**Exercise details**
In the entries below, find every line with "https" and copy it.

━━ Information

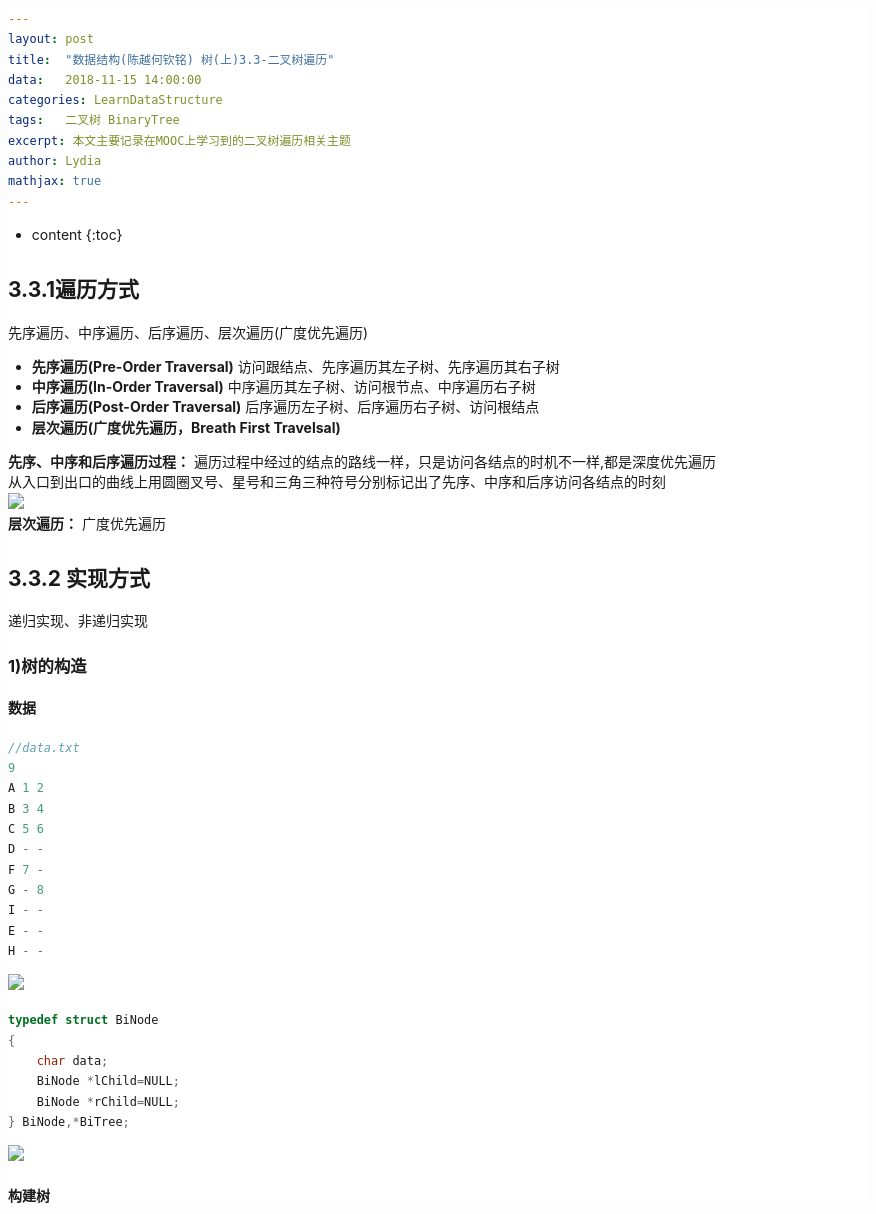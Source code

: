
 ```yaml
---
layout:	post
title:	"数据结构(陈越何钦铭) 树(上)3.3-二叉树遍历"
data:	2018-11-15 14:00:00
categories: LearnDataStructure
tags:	二叉树 BinaryTree
excerpt: 本文主要记录在MOOC上学习到的二叉树遍历相关主题
author: Lydia
mathjax: true
---
```


* content
{:toc}

## **3.3.1遍历方式**
先序遍历、中序遍历、后序遍历、层次遍历(广度优先遍历)

- **先序遍历(Pre-Order Traversal)**
访问跟结点、先序遍历其左子树、先序遍历其右子树
- **中序遍历(In-Order Traversal)**
中序遍历其左子树、访问根节点、中序遍历右子树
- **后序遍历(Post-Order Traversal)**
后序遍历左子树、后序遍历右子树、访问根结点
- **层次遍历(广度优先遍历，Breath First Travelsal)**

**先序、中序和后序遍历过程：** 遍历过程中经过的结点的路线一样，只是访问各结点的时机不一样,都是深度优先遍历  
从入口到出口的曲线上用圆圈叉号、星号和三角三种符号分别标记出了先序、中序和后序访问各结点的时刻  
![](https://raw.githubusercontent.com/LingjieLi/LingjieLi.github.io/master/images/ResearchTime.png)  
**层次遍历：** 广度优先遍历
## **3.3.2 实现方式**
递归实现、非递归实现

### **1)树的构造**
#### **数据**  
```cpp
//data.txt
9
A 1 2
B 3 4
C 5 6
D - -
F 7 -
G - 8
I - -
E - -
H - -
```
![](https://raw.githubusercontent.com/LingjieLi/LingjieLi.github.io/master/images/TreeDataDia.png)
```cpp
typedef struct BiNode
{
    char data;
    BiNode *lChild=NULL;
    BiNode *rChild=NULL;
} BiNode,*BiTree;
```
![](https://raw.githubusercontent.com/LingjieLi/LingjieLi.github.io/master/images/TreeData.png)  
#### **构建树**  
```cpp
```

━━━━

**Exercise response**
![](https://raw.githubusercontent.com/LingjieLi/LingjieLi.github.io/master/images/ResearchTime.png)  
![](https://raw.githubusercontent.com/LingjieLi/LingjieLi.github.io/master/images/TreeDataDia.png)
![](https://raw.githubusercontent.com/LingjieLi/LingjieLi.github.io/master/images/TreeData.png)  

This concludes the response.